**EXERCISE DESCRIPTION:**
Would you please output, word for word, the span of the listing below that opens on the line containing "###### update:2018-02-06 17:38" and closes on the line containing "Special Marks |"? Include both ends and nothing more.

**PROVIDED RECORDS:**
________________________

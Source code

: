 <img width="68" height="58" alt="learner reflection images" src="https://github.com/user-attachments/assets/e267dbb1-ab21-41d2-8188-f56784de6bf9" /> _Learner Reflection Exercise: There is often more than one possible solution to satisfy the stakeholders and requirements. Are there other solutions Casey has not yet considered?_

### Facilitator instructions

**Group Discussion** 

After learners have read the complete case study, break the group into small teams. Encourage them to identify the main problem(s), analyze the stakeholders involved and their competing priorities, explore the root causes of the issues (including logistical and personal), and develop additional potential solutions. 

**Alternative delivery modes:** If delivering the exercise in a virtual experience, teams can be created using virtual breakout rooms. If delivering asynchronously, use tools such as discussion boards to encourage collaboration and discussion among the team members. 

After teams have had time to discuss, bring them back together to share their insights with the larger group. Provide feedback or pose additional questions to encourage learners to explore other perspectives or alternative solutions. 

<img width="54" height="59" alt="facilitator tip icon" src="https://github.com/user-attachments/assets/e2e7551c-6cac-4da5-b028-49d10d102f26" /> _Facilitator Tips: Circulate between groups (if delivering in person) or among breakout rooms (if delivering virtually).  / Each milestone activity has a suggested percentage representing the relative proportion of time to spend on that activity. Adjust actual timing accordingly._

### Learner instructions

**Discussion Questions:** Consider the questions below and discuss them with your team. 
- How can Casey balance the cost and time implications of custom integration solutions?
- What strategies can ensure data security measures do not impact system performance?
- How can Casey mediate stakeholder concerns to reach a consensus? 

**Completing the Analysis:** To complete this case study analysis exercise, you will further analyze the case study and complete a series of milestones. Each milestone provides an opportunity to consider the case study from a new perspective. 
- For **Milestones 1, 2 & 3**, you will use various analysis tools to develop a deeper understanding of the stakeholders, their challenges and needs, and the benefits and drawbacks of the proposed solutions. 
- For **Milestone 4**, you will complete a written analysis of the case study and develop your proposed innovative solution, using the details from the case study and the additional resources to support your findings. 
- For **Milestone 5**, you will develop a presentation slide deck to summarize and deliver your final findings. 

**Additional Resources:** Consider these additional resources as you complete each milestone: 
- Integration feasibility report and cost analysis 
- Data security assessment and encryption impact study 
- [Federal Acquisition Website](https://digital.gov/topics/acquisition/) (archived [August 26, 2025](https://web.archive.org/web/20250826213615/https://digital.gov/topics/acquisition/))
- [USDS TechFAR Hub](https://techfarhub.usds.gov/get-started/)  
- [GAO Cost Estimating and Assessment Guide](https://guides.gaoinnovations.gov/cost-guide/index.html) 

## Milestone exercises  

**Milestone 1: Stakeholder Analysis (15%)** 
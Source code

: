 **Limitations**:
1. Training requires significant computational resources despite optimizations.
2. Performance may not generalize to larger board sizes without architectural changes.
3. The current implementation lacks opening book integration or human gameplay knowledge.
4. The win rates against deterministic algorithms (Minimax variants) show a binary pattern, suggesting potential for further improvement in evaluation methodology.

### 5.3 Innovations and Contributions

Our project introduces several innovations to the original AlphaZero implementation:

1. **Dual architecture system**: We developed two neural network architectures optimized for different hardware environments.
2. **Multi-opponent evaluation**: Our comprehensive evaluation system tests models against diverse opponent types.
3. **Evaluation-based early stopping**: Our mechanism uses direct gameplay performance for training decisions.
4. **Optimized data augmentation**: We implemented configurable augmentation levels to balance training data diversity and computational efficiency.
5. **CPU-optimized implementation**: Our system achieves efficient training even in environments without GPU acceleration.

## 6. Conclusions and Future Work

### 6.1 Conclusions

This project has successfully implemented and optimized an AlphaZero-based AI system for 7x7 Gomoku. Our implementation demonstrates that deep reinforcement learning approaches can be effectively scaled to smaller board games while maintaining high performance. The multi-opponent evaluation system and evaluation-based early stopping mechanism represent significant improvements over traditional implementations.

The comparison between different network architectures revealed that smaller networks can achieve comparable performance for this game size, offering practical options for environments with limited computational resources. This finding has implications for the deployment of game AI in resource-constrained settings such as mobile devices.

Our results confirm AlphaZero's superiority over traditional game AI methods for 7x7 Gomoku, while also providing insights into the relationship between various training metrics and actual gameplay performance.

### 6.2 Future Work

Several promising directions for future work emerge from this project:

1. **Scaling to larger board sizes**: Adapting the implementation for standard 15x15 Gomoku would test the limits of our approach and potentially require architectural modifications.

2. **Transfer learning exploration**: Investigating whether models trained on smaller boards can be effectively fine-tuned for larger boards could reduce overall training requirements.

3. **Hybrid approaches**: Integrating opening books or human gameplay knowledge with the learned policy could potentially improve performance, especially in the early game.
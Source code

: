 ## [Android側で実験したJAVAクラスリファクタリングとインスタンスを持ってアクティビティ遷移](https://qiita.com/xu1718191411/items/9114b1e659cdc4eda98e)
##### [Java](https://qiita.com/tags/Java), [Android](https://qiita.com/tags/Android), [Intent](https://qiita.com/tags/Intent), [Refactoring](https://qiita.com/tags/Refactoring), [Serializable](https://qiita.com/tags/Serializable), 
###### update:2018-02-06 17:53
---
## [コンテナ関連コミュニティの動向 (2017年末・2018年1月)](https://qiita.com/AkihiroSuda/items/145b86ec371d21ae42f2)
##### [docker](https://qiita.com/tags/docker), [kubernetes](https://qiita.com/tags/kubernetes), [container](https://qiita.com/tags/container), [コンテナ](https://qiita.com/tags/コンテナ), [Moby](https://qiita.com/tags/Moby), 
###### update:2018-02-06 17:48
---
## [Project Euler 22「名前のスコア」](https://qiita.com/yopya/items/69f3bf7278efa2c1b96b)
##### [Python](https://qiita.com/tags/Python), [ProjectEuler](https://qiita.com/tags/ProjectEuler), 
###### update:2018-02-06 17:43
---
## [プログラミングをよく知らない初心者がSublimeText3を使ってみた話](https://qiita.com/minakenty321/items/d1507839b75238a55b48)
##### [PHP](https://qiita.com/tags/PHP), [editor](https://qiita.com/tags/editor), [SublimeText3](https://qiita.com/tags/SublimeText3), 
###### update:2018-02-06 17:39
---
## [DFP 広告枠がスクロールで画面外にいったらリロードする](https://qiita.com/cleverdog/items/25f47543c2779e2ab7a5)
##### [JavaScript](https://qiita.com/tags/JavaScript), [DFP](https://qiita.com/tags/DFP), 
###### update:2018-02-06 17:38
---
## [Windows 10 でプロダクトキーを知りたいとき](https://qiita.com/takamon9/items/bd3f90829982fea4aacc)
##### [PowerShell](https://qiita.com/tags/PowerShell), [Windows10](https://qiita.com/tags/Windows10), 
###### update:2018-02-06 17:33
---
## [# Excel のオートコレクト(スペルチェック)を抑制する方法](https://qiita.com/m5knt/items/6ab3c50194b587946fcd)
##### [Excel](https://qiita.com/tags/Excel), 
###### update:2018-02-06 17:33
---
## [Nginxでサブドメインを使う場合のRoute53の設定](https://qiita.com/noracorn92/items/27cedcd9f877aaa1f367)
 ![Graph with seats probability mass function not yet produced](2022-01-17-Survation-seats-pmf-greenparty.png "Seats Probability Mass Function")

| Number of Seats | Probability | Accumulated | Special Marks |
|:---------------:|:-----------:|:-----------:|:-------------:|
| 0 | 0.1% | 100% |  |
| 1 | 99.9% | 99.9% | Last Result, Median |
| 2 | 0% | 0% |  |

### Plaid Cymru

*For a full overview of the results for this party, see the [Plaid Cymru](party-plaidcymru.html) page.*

________________________

**TASK RESPONSE:**
###### update:2018-02-06 17:38
---
## [Windows 10 でプロダクトキーを知りたいとき](https://qiita.com/takamon9/items/bd3f90829982fea4aacc)
##### [PowerShell](https://qiita.com/tags/PowerShell), [Windows10](https://qiita.com/tags/Windows10), 
###### update:2018-02-06 17:33
---
## [# Excel のオートコレクト(スペルチェック)を抑制する方法](https://qiita.com/m5knt/items/6ab3c50194b587946fcd)
##### [Excel](https://qiita.com/tags/Excel), 
###### update:2018-02-06 17:33
---
## [Nginxでサブドメインを使う場合のRoute53の設定](https://qiita.com/noracorn92/items/27cedcd9f877aaa1f367)
 ![Graph with seats probability mass function not yet produced](2022-01-17-Survation-seats-pmf-greenparty.png "Seats Probability Mass Function")

| Number of Seats | Probability | Accumulated | Special Marks |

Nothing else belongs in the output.